A Method of Lysate Preparation to Improve the Isolation Efficiency of Protein Partners for Target Proteins Encoded by the Genes of Human Chromosome 18

Abstract

The aim of this work was to test modifications of the standard protocol for the sample preparation of cell/tissue lysate before performing the affinity isolation of lysate protein partners for the target protein (bait protein) which is covalently immobilized on an inert sorbent (e.g. BrCN-, SH-Sepharose 4B) or a carrier (e.g. paramagnetic nanoparticles). The series of our previous works on applying the approach to direct molecular fishing procedure with combination of affinity chromatography and LC-MS/MS analysis using a number of proteins, encoded by the genes of human chromosome 18, have shown that there are at least two problems affecting the specificity and the effectiveness of this procedure. These include: (i) redundancy of the background proteins in the eluates from an affinity sorbent (carrier) due to isolation of multiprotein complexes “labeled” with a direct protein partner which binds with a bait protein immobilized on the sorbent; (ii) low enrichment of the eluates with appropriate protein partners due to the fact that some direct protein partners in the lysate exist in stable “wild type” complexes with the bait protein itself. This means that latter group of protein partners will not be sufficiently isolated from lysate.
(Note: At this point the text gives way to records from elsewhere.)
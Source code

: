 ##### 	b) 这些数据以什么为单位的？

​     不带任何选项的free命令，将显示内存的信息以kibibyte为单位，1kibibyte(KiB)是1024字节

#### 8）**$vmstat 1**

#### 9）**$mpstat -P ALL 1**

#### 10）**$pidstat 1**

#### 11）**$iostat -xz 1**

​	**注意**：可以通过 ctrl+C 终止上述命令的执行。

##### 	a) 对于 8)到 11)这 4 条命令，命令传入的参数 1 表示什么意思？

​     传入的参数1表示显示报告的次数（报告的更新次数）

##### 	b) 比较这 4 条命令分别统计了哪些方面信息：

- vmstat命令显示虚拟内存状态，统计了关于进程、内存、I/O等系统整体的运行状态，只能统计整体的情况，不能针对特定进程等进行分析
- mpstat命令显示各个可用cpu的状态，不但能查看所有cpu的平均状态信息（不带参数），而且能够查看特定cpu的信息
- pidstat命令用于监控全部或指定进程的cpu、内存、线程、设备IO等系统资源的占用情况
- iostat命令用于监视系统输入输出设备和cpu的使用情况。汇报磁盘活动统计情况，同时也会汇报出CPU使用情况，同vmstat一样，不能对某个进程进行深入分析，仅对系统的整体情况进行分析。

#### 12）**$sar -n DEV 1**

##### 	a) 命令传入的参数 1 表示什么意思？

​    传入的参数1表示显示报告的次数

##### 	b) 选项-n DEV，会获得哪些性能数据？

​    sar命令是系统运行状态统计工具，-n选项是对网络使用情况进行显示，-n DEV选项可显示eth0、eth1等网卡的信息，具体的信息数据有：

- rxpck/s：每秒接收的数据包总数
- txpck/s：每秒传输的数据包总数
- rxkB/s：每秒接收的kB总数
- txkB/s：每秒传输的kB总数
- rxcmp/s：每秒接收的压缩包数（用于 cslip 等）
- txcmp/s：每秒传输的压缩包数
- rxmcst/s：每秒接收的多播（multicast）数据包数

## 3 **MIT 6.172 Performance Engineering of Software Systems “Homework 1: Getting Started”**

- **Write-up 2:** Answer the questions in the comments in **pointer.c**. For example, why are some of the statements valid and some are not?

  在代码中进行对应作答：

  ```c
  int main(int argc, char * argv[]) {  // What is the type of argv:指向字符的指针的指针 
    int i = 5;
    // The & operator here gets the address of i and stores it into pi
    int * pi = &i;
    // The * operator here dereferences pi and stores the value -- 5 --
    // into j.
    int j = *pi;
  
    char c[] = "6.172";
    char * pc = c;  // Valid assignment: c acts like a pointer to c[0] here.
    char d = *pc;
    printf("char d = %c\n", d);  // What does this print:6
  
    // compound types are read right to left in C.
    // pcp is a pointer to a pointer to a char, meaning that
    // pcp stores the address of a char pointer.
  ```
Therefore, in order to increase the specificity and efficiency of affinity isolation of protein partners for the bait protein, we modified the standard protocol of lysate preparation and the preliminary step on dissociation of lysate protein complexes was added. Several model experiments for the choice of regeneration solution, assessment of their efficiency in the dissociation of lysate protein complexes as well as the stability and binding capacity of proteins were performed under the control of surface plasmon resonance (SPR) biosensor Biacore 3000 using HepG2 cell lysate. It was shown that acid treatment and incubation of the cell lysate for one min on ice (final lysate dilution 20 times) and subsequent neutralization (pH shift from 2.0 to 7.4) resulted in maximal dissociation of the lysate protein complexes without significant negative effects on the protein-protein interactions tested.